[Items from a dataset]
=======

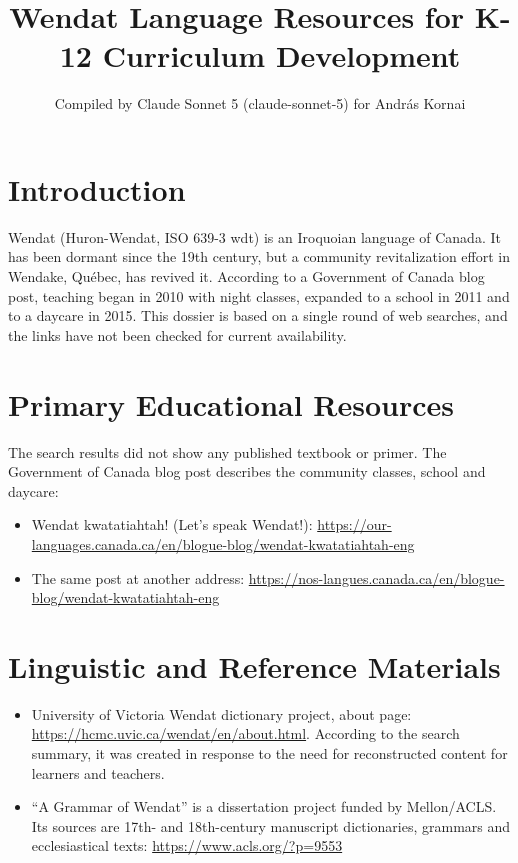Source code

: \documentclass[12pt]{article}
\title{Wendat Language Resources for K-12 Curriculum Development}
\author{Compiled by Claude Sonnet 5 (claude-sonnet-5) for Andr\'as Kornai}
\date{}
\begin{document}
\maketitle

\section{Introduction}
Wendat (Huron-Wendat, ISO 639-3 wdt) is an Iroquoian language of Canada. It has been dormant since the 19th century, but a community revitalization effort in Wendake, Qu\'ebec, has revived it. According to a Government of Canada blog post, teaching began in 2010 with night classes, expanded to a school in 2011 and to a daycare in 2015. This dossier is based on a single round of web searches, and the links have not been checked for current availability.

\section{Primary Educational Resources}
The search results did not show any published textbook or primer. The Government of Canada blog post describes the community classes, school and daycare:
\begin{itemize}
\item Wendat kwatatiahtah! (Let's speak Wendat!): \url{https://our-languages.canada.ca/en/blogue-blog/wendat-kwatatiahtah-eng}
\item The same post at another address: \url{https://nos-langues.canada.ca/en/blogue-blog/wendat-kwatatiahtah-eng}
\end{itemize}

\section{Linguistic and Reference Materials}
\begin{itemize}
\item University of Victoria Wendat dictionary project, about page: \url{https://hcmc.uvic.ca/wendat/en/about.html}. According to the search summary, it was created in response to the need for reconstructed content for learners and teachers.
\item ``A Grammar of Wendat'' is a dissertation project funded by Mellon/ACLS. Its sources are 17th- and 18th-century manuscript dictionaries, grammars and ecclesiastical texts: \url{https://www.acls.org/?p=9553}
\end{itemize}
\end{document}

=======

Could you set down the records above exactly, skipping any picture?

Source code

: \documentclass[12pt]{article}
\title{Wendat Language Resources for K-12 Curriculum Development}
\author{Compiled by Claude Sonnet 5 (claude-sonnet-5) for Andr\'as Kornai}
\date{}
\begin{document}
\maketitle

\section{Introduction}
Wendat (Huron-Wendat, ISO 639-3 wdt) is an Iroquoian language of Canada. It has been dormant since the 19th century, but a community revitalization effort in Wendake, Qu\'ebec, has revived it. According to a Government of Canada blog post, teaching began in 2010 with night classes, expanded to a school in 2011 and to a daycare in 2015. This dossier is based on a single round of web searches, and the links have not been checked for current availability.

\section{Primary Educational Resources}
The search results did not show any published textbook or primer. The Government of Canada blog post describes the community classes, school and daycare:
\begin{itemize}
\item Wendat kwatatiahtah! (Let's speak Wendat!): \url{https://our-languages.canada.ca/en/blogue-blog/wendat-kwatatiahtah-eng}
\item The same post at another address: \url{https://nos-langues.canada.ca/en/blogue-blog/wendat-kwatatiahtah-eng}
\end{itemize}

\section{Linguistic and Reference Materials}
\begin{itemize}
\item University of Victoria Wendat dictionary project, about page: \url{https://hcmc.uvic.ca/wendat/en/about.html}. According to the search summary, it was created in response to the need for reconstructed content for learners and teachers.
\item ``A Grammar of Wendat'' is a dissertation project funded by Mellon/ACLS. Its sources are 17th- and 18th-century manuscript dictionaries, grammars and ecclesiastical texts: \url{https://www.acls.org/?p=9553}
\end{itemize}
\end{document}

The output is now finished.